Observations Finales

Consultez les deux premières références listées dans la section suivante pour en savoir plus sur l'expérience de l'IITA dans le système 2:4:2. Leur approche a été rigoureusement testée et reproduite dans les champs de nombreux agriculteurs. Notre évaluation de 2:4:2 avec d'autres légumineuses en plus du niébé est très préliminaire, mais il faut espérer qu'elle inspirera des idées d'adaptation créative bénéfiques pour les agriculteurs.

Si vous êtes intéressé à explorer le potentiel de la culture intercalaire de 2: 4: 2 pour votre zone de projet, cherchez à découvrir si les agriculteurs cultivent déjà des légumineuses avec leurs cultures céréalières. S'ils le font, demandez-leur la disposition de leurs rangées et ce qui justifie cela. Si ce qu'ils font déjà un usage judicieux de la terre en termes de rendements des cultures et des retours économiques, il ne peut y avoir aucune raison de passer à un modèle différent de rangée. Recherchez des façons d'améliorer les systèmes de culture intercalaire existants, comme la culture d'une variété de niébé à rendement supérieur ou plus précoce, qui n'exige pas que les agriculteurs apportent des changements majeurs. Si le modèle 2:4:2 semble prometteur, essayez-le sur de petites parcelles de test. Faites-nous part de votre expérience et de vos idées.

References

Ajeigbe, H.A., B.B. Singh, J.O. Adeosun, and I.E. Ezeaku. 2010a. Participatory on-farm evaluation of improved legume-cereals cropping systems for crop-livestock farmers: Maize-double cowpea in Northern Guinea Savanna Zone of Nigeria [L’évaluation participative à la ferme des systèmes améliorés de culture de légumineuses et de céréales pour les agriculteurs-éleveurs: maïs—niébé double dans la zone de savane du nord de la Guinée]. African Journal of Agricultural Research 5:2080-2088.

Ajeigbe, H.A., B.B. Singh, A. Musa, J.O. Adeosun, R.S. Adamu, and D. Chikoye. 2010b. Improved Cowpea–cereal Cropping Systems: Cereal–double Cowpea System for the Northern Guinea Savanna Zone [Amélioration des systèmes de culture du niébé et de céréales: système de céréales—niébé double pour la zone de savane du nord de la Guinée]. International Institute of Tropical Agriculture (IITA).

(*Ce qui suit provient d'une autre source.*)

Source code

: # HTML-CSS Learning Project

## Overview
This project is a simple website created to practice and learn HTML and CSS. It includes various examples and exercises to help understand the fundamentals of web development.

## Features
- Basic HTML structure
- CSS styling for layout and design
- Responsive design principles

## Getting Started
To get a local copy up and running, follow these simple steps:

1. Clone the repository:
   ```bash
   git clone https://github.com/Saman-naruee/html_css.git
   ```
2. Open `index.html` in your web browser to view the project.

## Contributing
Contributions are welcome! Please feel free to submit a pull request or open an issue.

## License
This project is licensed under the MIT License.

Henriet, J., G.A. van Ek, S.F. Blade, and B.B. Singh. 1997. Quantitative assessment of traditional cropping systems in the Sudan savanna of Northern Nigeria. I. Rapid survey of prevalent cropping system [Évaluation quantitative des systèmes de culture traditionnels dans la savane soudanaise du nord du Nigeria. I. Enquête rapide sur le système de culture répandu]. Samaru Journal of Agricultural Research 14:27-45.

Heuzé V., G. Tran, P. Assoun, D. Renaudeau, and D. Bastianelli. 2015. Velvet bean (Mucuna pruriens). Feedipedia, a programme by INRA, CIRAD, AFZ and FAO [La fève de velours (Mucuna pruriens). Feedipedia, un programme de l'INRA, du CIRAD, de l'AFZ et de la FAO]. 

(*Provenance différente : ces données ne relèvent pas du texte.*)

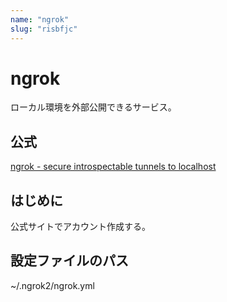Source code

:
 ```yaml
---
name: "ngrok"
slug: "risbfjc"
---
```


# ngrok

ローカル環境を外部公開できるサービス。

## 公式

[ngrok - secure introspectable tunnels to localhost](https://ngrok.com/)


## はじめに

公式サイトでアカウント作成する。


## 設定ファイルのパス

~/.ngrok2/ngrok.yml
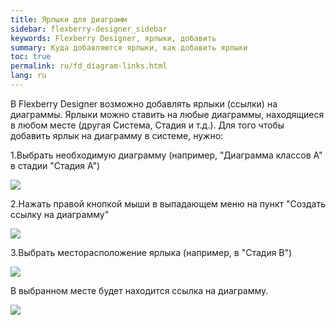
 ```yaml
---
title: Ярлыки для диаграмм
sidebar: flexberry-designer_sidebar
keywords: Flexberry Designer, ярлыки, добавить
summary: Куда добавляются ярлыки, как добавить ярлыки
toc: true
permalink: ru/fd_diagram-links.html
lang: ru
---
```


В Flexberry Designer возможно добавлять ярлыки (ссылки) на диаграммы.
Ярлыки можно ставить на любые диаграммы, находящиеся в любом месте (другая Система, Стадия и т.д.).
Для того чтобы добавить ярлык на диаграмму в системе, нужно:

1.Выбрать необходимую диаграмму (например, "Диаграмма классов А" в стадии "Стадия А")

![](/images/pages/products/flexberry-designer/about/diagram-links1.png)

2.Нажать правой кнопкой мыши в выпадающем меню на пункт "Создать ссылку на диаграмму"

![](/images/pages/products/flexberry-designer/about/diagram-links2.png)

3.Выбрать месторасположение ярлыка (например, в "Стадия В")

![](/images/pages/products/flexberry-designer/about/diagram-links3.png)

В выбранном месте будет находится ссылка на диаграмму.

![](/images/pages/products/flexberry-designer/about/diagram-links4.png)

Van Elk, G.A., J. Henriet, S.F. Blade, and B.B. Singh. 1997. Quantitative assessment of traditional cropping systems in the sudan savanna of northern Nigeria II. Management of productivity of major cropping system [Évaluation quantitative des systèmes traditionnels de culture dans la savane soudanienne du nord du Nigéria II. Gestion de la productivité des principaux systèmes de culture]. Samaru Journal of Agricultural Research 14:47-60.